Shirlene Holmes
Emeriti Stories
A playwright, poet, scholar, performer, and speaker, Dr. Shirlene Holmes is truly an artist in every sense of the word. Creating nuanced, innovative works that examine identity and the intersections of race, gender, sexuality, spirituality, and class, Dr. Holmes has always sought to push the boundaries of art and writing by not only starting new conversations but also bringing old ones to new, deeper levels.
Born in the Bronx in 1958 and raised in Queens, Dr. Holmes is a New Yorker through and through. She attended York College of the City University of New York, where she earned her B.A. in English in June of 1980. Just two years later, she premiered her first solo biographical drama, “Ain’t I a Woman!” based on the life of American women’s rights activist Sojourner Truth. Following this, she left New York in pursuit of an MFA in Theatre and Playwriting at Southern Illinois University. In 1989, she wrote and performed another solo biographical drama titled “No Detours Ahead,” based on the life of American jazz singer and songwriter Billie Holiday. This same year, she moved to Atlanta upon accepting a position as faculty in the Communication department at Georgia State. Here, she began teaching Theatre, Speech, Women Studies, and African American Studies courses while maintaining her theatrical enterprises.
1990 saw two new pieces from her: “Current Events,” a collection of five vignettes that explore contemporary women’s responses to social oppression, and “Oh Slavery Days,” a combination of oral narratives, spirituals, and dance that address the history of slavery in America. In 1992, she earned her doctorate in Speech (Performance Studies) from Southern Illinois University.
During her past three decades here at GSU, she has written, directed, and performed solo dramas, plays, and other theatrical forms, which have been staged locally, nationally, and internationally. She has attended and participated in numerous professional conferences and civic engagements, including the Mt. Sequoyah Play Retreat in 1994 and the 4th Annual International Women Playwright Conference in Galway, Ireland in 1997, where she was the only African American playwright.
Friends and colleagues of Dr. Holmes describe her as inspirational, regal, exuberant, knowledgeable, committed, and righteous. As a professor at GSU, she gave students opportunities to work on pieces that tackled important social issues, teaching with a perspective born out of her love of social justice and understanding of the particular needs GSU students have; moreover, she is known to have held a high level of expectations in terms of artistry and discipline. Recognizing that there wasn’t necessarily a next step for playwrights, she put together a student showcase that she produced every year, in which student directors and actors put on short student-written plays.

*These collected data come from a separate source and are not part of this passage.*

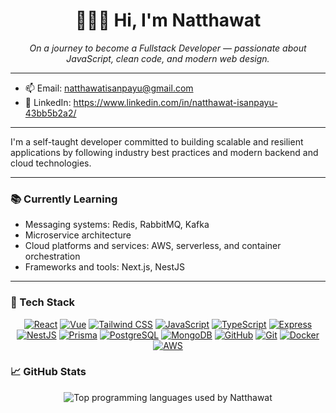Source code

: <h1 align="center">🙋🏼‍♂️ Hi, I'm Natthawat</h1>

<p align="center">
  <i>
    On a journey to become a Fullstack Developer — passionate about JavaScript, clean code, and modern web design.
  </i>
</p>

---

- 📫 Email: natthawatisanpayu@gmail.com
- 💼 LinkedIn: https://www.linkedin.com/in/natthawat-isanpayu-43bb5b2a2/

---

I'm a self-taught developer committed to building scalable and resilient applications by following industry best practices and modern backend and cloud technologies.

---

### 📚 Currently Learning

- Messaging systems: Redis, RabbitMQ, Kafka  
- Microservice architecture
- Cloud platforms and services: AWS, serverless, and container orchestration  
- Frameworks and tools: Next.js, NestJS

---

### 🧰 Tech Stack

<p align="center">
  <a href="https://reactjs.org/"><img src="https://skillicons.dev/icons?i=react" alt="React" /></a>
  <a href="https://vuejs.org/"><img src="https://skillicons.dev/icons?i=vue" alt="Vue" /></a>
  <a href="https://tailwindcss.com/"><img src="https://skillicons.dev/icons?i=tailwind" alt="Tailwind CSS" /></a>
  <a href="https://developer.mozilla.org/docs/Web/JavaScript"><img src="https://skillicons.dev/icons?i=js" alt="JavaScript" /></a>
  <a href="https://www.typescriptlang.org/"><img src="https://skillicons.dev/icons?i=ts" alt="TypeScript" /></a>
  <a href="https://expressjs.com/"><img src="https://skillicons.dev/icons?i=express" alt="Express" /></a>
  <a href="https://nestjs.com/"><img src="https://skillicons.dev/icons?i=nestjs" alt="NestJS" /></a>
  <a href="https://www.prisma.io/"><img src="https://skillicons.dev/icons?i=prisma" alt="Prisma" /></a>
  <a href="https://www.postgresql.org/"><img src="https://skillicons.dev/icons?i=postgres" alt="PostgreSQL" /></a>
  <a href="https://www.mongodb.com/"><img src="https://skillicons.dev/icons?i=mongodb" alt="MongoDB" /></a>
  <a href="https://github.com/"><img src="https://skillicons.dev/icons?i=github" alt="GitHub" /></a>
  <a href="https://git-scm.com/"><img src="https://skillicons.dev/icons?i=git" alt="Git" /></a>
  <a href="https://www.docker.com/"><img src="https://skillicons.dev/icons?i=docker" alt="Docker" /></a>
  <a href="https://aws.amazon.com/"><img src="https://skillicons.dev/icons?i=aws" alt="AWS" /></a>
</p>

### 📈 GitHub Stats

<p align="center">
  <img src="https://github-readme-stats.vercel.app/api/top-langs/?username=natthawatis-dev&layout=compact&theme=radical" alt="Top programming languages used by Natthawat"/>
</p>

While she has written and produced countless creative works over the years that have challenged traditional ways of thinking and explored culturally essential topics, perhaps two of her most notable works are “A Lady and A Woman” and “Carnival Madea.” The former was written in 1990, drawn from folk wisdom. In creating “A Lady and A Woman,” Dr. Holmes sought to write about African American women and southern culture, examining issues of both spirituality and sexuality while deconstructing ideas of how women live their lives. Six years later, the play was published in Amazon Allstars: 13 Lesbian Plays. Dr. Holmes sees theater as a temple, a place to be enlightened, inspired, transformed, and challenged, and this philosophy shines through her work. Both a staged reading and full production of “Carnival Madea,” a retelling of Euripides’ Ancient Greek tragedy through the lens of the Carnival of Trinidad, were put on at GSU. Dr. Holmes even took the work to the Edinburgh Fringe Festival in Scotland, where she brought the only play selected from the state of Georgia.
The numerous awards and recognitions she’s received include the Carbondale Chapter of the NAACP Image Award in the Arts (1989), the Appreciation Award from the Black Togetherness Organization at Southern Illinois University in Carbondale (1991), the Nancy Dean Distinguished Playwright Award from Sisters Onstage (1997), and the Lorraine Hansberry Scriptwriting Award from the Literary Exchange (2000).